I should explain—Chapter 1
Note how I said flying seems to make troubles go away. I'm still a batgirl with no family. Still mute, condemned to forever live a life of silence. Still a freak, still having no possibilities to ever have a normal life. Still, still, still. No amount of airtime is going to change that. But hey, seems is good enough for now.
I drop a while to coast above the smooth, silky waters of lake Powell. The first slices of sunrise leaves a trail on the water, a peachy blend of orange and pink. I let myself slide further and further, until my bare feet brush against the icy lake. A tingle shoots up my spine at the touch of the cold water. I retract my toes, and shoot upward to a deep and narrow cave. Carefully navigating around stalagmites, stalactites, and tight corners, I reach my camp in a bit under a minute. I beat my wings a few times slowly to brake, and softly land on the rocky, copper-toned ground. I don't bother with shoes as I walk around the hard caves. I'm used to pain far worse than a stubbed toe. I toss my jacket, soaked through with cloud vapor, into a corner. My wings are kept out, allowing them to relax and regain power. A day of hiding them tightly against my back has made the strong muscles ache. If it weren't for the Whitecoats at the School, I wouldn't have to deal with this. I wouldn't have to hide my wings and live in a cave. My family would be alive . . .
You may have heard of others like me. They call themselves the "Flock." A group of six bird kids. My family and I were the originals. The first mutations made to fly. A team of whack-job scientists called Whitecoats at the School, a prison facility slash torture chamber slash science lab, created us. Sounds like a cheery place to grow up, now, doesn't it? Anyhow, they fused ten percent bat DNA with our "enhanced", ninety percent human genes. The result? Four flying kids with a superhuman IQ and bad attitudes.

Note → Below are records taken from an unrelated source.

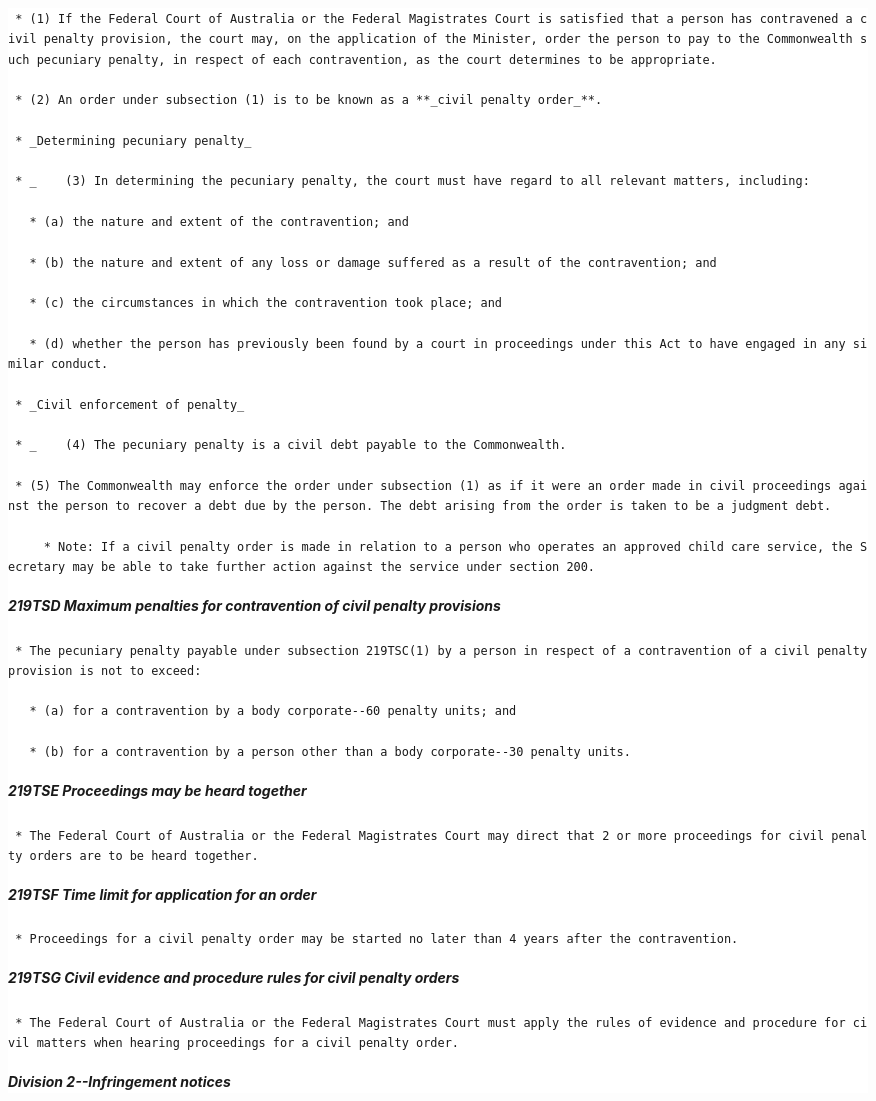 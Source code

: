      * (1) If the Federal Court of Australia or the Federal Magistrates Court is satisfied that a person has contravened a civil penalty provision, the court may, on the application of the Minister, order the person to pay to the Commonwealth such pecuniary penalty, in respect of each contravention, as the court determines to be appropriate.

     * (2) An order under subsection (1) is to be known as a **_civil penalty order_**.

     * _Determining pecuniary penalty_

     * _	(3)	In determining the pecuniary penalty, the court must have regard to all relevant matters, including:

       * (a) the nature and extent of the contravention; and

       * (b) the nature and extent of any loss or damage suffered as a result of the contravention; and

       * (c) the circumstances in which the contravention took place; and

       * (d) whether the person has previously been found by a court in proceedings under this Act to have engaged in any similar conduct.

     * _Civil enforcement of penalty_

     * _	(4)	The pecuniary penalty is a civil debt payable to the Commonwealth.

     * (5) The Commonwealth may enforce the order under subsection (1) as if it were an order made in civil proceedings against the person to recover a debt due by the person. The debt arising from the order is taken to be a judgment debt.

         * Note: If a civil penalty order is made in relation to a person who operates an approved child care service, the Secretary may be able to take further action against the service under section 200.

##### 219TSD  Maximum penalties for contravention of civil penalty provisions

     * The pecuniary penalty payable under subsection 219TSC(1) by a person in respect of a contravention of a civil penalty provision is not to exceed:

       * (a) for a contravention by a body corporate--60 penalty units; and

       * (b) for a contravention by a person other than a body corporate--30 penalty units.

##### 219TSE  Proceedings may be heard together

     * The Federal Court of Australia or the Federal Magistrates Court may direct that 2 or more proceedings for civil penalty orders are to be heard together.

##### 219TSF  Time limit for application for an order

     * Proceedings for a civil penalty order may be started no later than 4 years after the contravention.

##### 219TSG  Civil evidence and procedure rules for civil penalty orders

     * The Federal Court of Australia or the Federal Magistrates Court must apply the rules of evidence and procedure for civil matters when hearing proceedings for a civil penalty order.

##### Division 2--Infringement notices
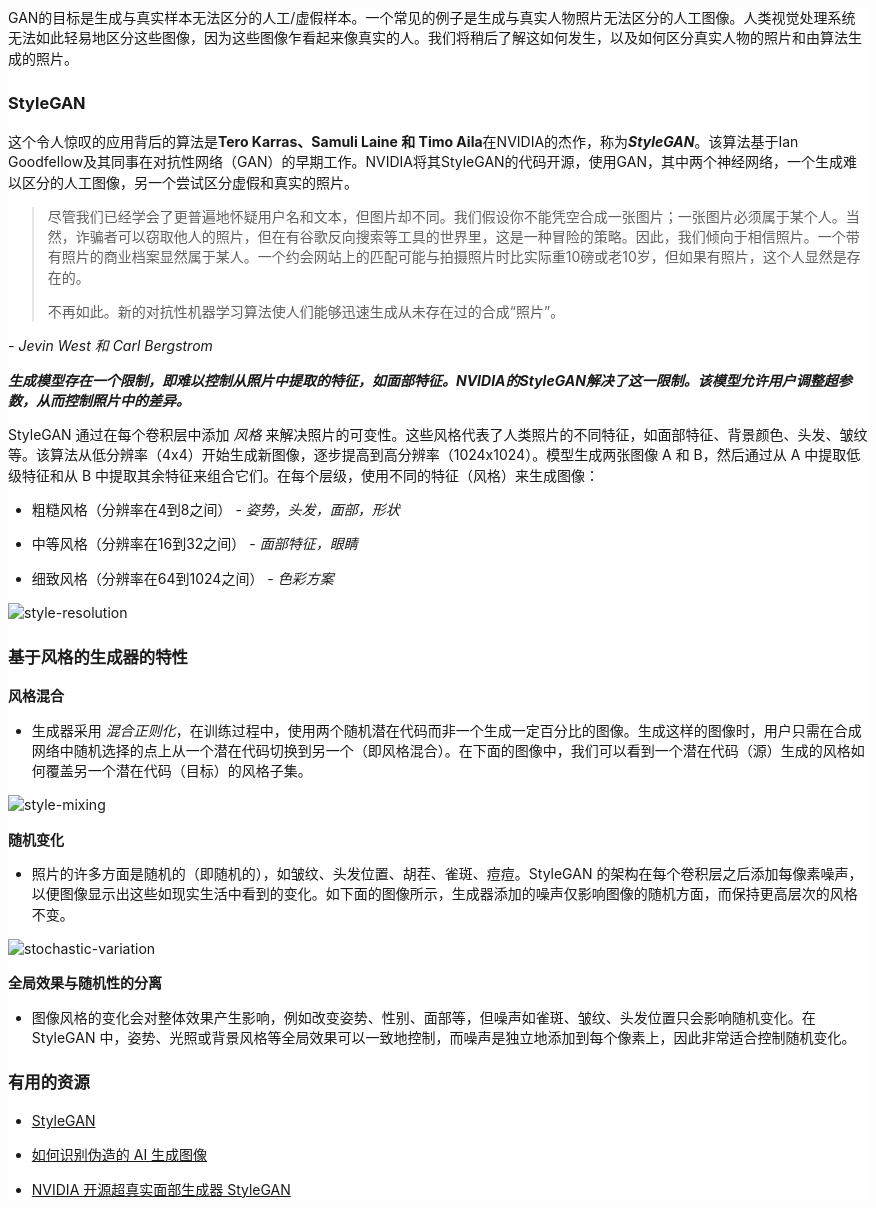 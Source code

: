 GAN的目标是生成与真实样本无法区分的人工/虚假样本。一个常见的例子是生成与真实人物照片无法区分的人工图像。人类视觉处理系统无法如此轻易地区分这些图像，因为这些图像乍看起来像真实的人。我们将稍后了解这如何发生，以及如何区分真实人物的照片和由算法生成的照片。

### StyleGAN

这个令人惊叹的应用背后的算法是**Tero Karras、Samuli Laine 和 Timo Aila**在NVIDIA的杰作，称为***StyleGAN***。该算法基于Ian Goodfellow及其同事在对抗性网络（GAN）的早期工作。NVIDIA将其StyleGAN的代码开源，使用GAN，其中两个神经网络，一个生成难以区分的人工图像，另一个尝试区分虚假和真实的照片。

> 尽管我们已经学会了更普遍地怀疑用户名和文本，但图片却不同。我们假设你不能凭空合成一张图片；一张图片必须属于某个人。当然，诈骗者可以窃取他人的照片，但在有谷歌反向搜索等工具的世界里，这是一种冒险的策略。因此，我们倾向于相信照片。一个带有照片的商业档案显然属于某人。一个约会网站上的匹配可能与拍摄照片时比实际重10磅或老10岁，但如果有照片，这个人显然是存在的。
> 
> 不再如此。新的对抗性机器学习算法使人们能够迅速生成从未存在过的合成“照片”。

*- Jevin West 和 Carl Bergstrom*

***生成模型存在一个限制，即难以控制从照片中提取的特征，如面部特征。NVIDIA的StyleGAN解决了这一限制。该模型允许用户调整超参数，从而控制照片中的差异。***

StyleGAN 通过在每个卷积层中添加 *风格* 来解决照片的可变性。这些风格代表了人类照片的不同特征，如面部特征、背景颜色、头发、皱纹等。该算法从低分辨率（4x4）开始生成新图像，逐步提高到高分辨率（1024x1024）。模型生成两张图像 A 和 B，然后通过从 A 中提取低级特征和从 B 中提取其余特征来组合它们。在每个层级，使用不同的特征（风格）来生成图像：

+   粗糙风格（分辨率在4到8之间） - *姿势，头发，面部，形状*

+   中等风格（分辨率在16到32之间） - *面部特征，眼睛*

+   细致风格（分辨率在64到1024之间） - *色彩方案*

![style-resolution](../Images/591b36c684a8ae3f4a02040a91063619.png)

### 基于风格的生成器的特性

**风格混合**

+   生成器采用 *混合正则化*，在训练过程中，使用两个随机潜在代码而非一个生成一定百分比的图像。生成这样的图像时，用户只需在合成网络中随机选择的点上从一个潜在代码切换到另一个（即风格混合）。在下面的图像中，我们可以看到一个潜在代码（源）生成的风格如何覆盖另一个潜在代码（目标）的风格子集。

![style-mixing](../Images/6d4d920fcbaf0228fb3c6c2bd985c582.png)

**随机变化**

+   照片的许多方面是随机的（即随机的），如皱纹、头发位置、胡茬、雀斑、痘痘。StyleGAN 的架构在每个卷积层之后添加每像素噪声，以便图像显示出这些如现实生活中看到的变化。如下面的图像所示，生成器添加的噪声仅影响图像的随机方面，而保持更高层次的风格不变。

![stochastic-variation](../Images/6e4a07735ff32b05171a99da9df06cf6.png)

**全局效果与随机性的分离**

+   图像风格的变化会对整体效果产生影响，例如改变姿势、性别、面部等，但噪声如雀斑、皱纹、头发位置只会影响随机变化。在 StyleGAN 中，姿势、光照或背景风格等全局效果可以一致地控制，而噪声是独立地添加到每个像素上，因此非常适合控制随机变化。

### 有用的资源

+   [StyleGAN](https://arxiv.org/pdf/1812.04948.pdf)

+   [如何识别伪造的 AI 生成图像](https://medium.com/@kcimc/how-to-recognize-fake-ai-generated-images-4d1f6f9a2842)

+   [NVIDIA 开源超真实面部生成器 StyleGAN](https://medium.com/syncedreview/nvidia-open-sources-hyper-realistic-face-generator-stylegan-f346e1a73826)
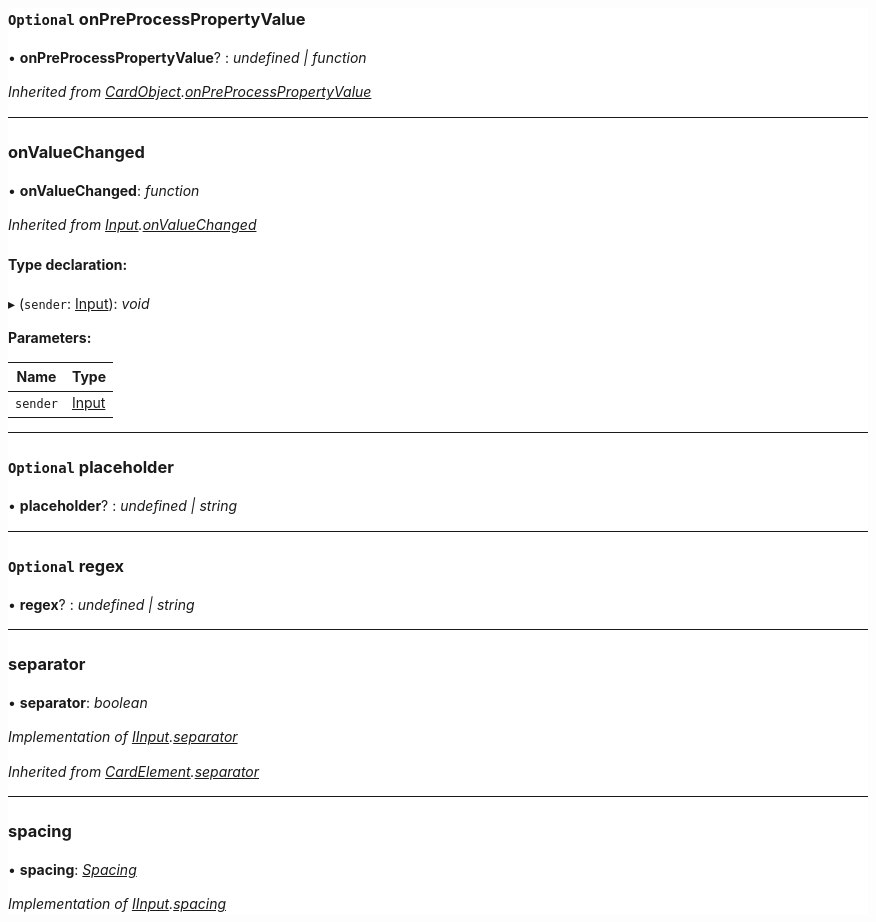 
### `Optional` onPreProcessPropertyValue

• **onPreProcessPropertyValue**? : _undefined | function_

_Inherited from [CardObject](cardobject.md).[onPreProcessPropertyValue](cardobject.md#optional-onpreprocesspropertyvalue)_

---

### onValueChanged

• **onValueChanged**: _function_

_Inherited from [Input](input.md).[onValueChanged](input.md#onvaluechanged)_

#### Type declaration:

▸ (`sender`: [Input](input.md)): _void_

**Parameters:**

| Name     | Type              |
| -------- | ----------------- |
| `sender` | [Input](input.md) |

---

### `Optional` placeholder

• **placeholder**? : _undefined | string_

---

### `Optional` regex

• **regex**? : _undefined | string_

---

### separator

• **separator**: _boolean_

_Implementation of [IInput](../interfaces/iinput.md).[separator](../interfaces/iinput.md#optional-separator)_

_Inherited from [CardElement](cardelement.md).[separator](cardelement.md#separator)_

---

### spacing

• **spacing**: _[Spacing](../enums/spacing.md)_

_Implementation of [IInput](../interfaces/iinput.md).[spacing](../interfaces/iinput.md#optional-spacing)_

A few key differences in our design were made, the first painfully obvious: We're bats. They're birds. Another: I'm the only bat kid left. There's six of them, plus about ten extra that didn't make it past the first few months. And yet another: They're revered as gods among Itex. Bat kids were considered the lowest of the low because we refused to cave in to their "training" by acting like idiots. We were the original team to save the world. I, Onyx, with the aid of Gala, Ruby, and Holly was supposed to save all of you, sitting there reading this on your chair, comfortably nestled in a safe, warm house. Due to our refusal to obey, the bird kids were produced instead. Our expiration dates were kick-started, so that we could be quickly disposed of. My family dead, I somehow survived the expiration date and pretended to die instead. My ability to stop my heartbeat for up to five minutes convinced them I was dead. When they brought me to the back of the School, I managed to fly away. Unable to save my family, I was forced to grow up on my own from the age of six. It's not a problem, though. I don't need anyone's help. I've made it ten years away from the School, dodging away from towns, taking scraps of dried fruit from unwitting hikers, soaring above clouds, and just living.
I escaped from the lab relatively unscathed. Besides my mental scars, one major incident would change my life forever—my loss of speech. It occurred during a spar with three Erasers—wolf men, for those not in the know—at the school. I was beating them badly; they were so pathetically weak, especially considering that I could fly up, make myself invisible, and pounce down on them. Superhuman strength probably helped out too. Anyways, the fight was going well—for me at least. As I was overtaking the third, he raked me with one clawed paw, all the way from the bottom of my jaw to my collarbone in a crooked gash. I staggered back, and collapsed from the searing, uncontrollable pain. The Whitecoats patched me up so I wouldn't bleed to death, but my rarely used speech was gone forever. But, enough of the history lesson. These things can't be fixed, so there's no real point in going into the details.
I find a place where I can hang from to sleep—laugh if you want, I'm a bat, what do you expect? Of course I sleep upside down. The downside—resting in any formal dwelling is nearly impossible. Part of the reason why I slept for only a few hours a day while at the School was the dog crates, clearly having no hanging posts.
Gripping the small rocky ledge with my feet, I cross my arms across my chest, and tuck my wings tightly around my body. My breathing slows, and the world goes black.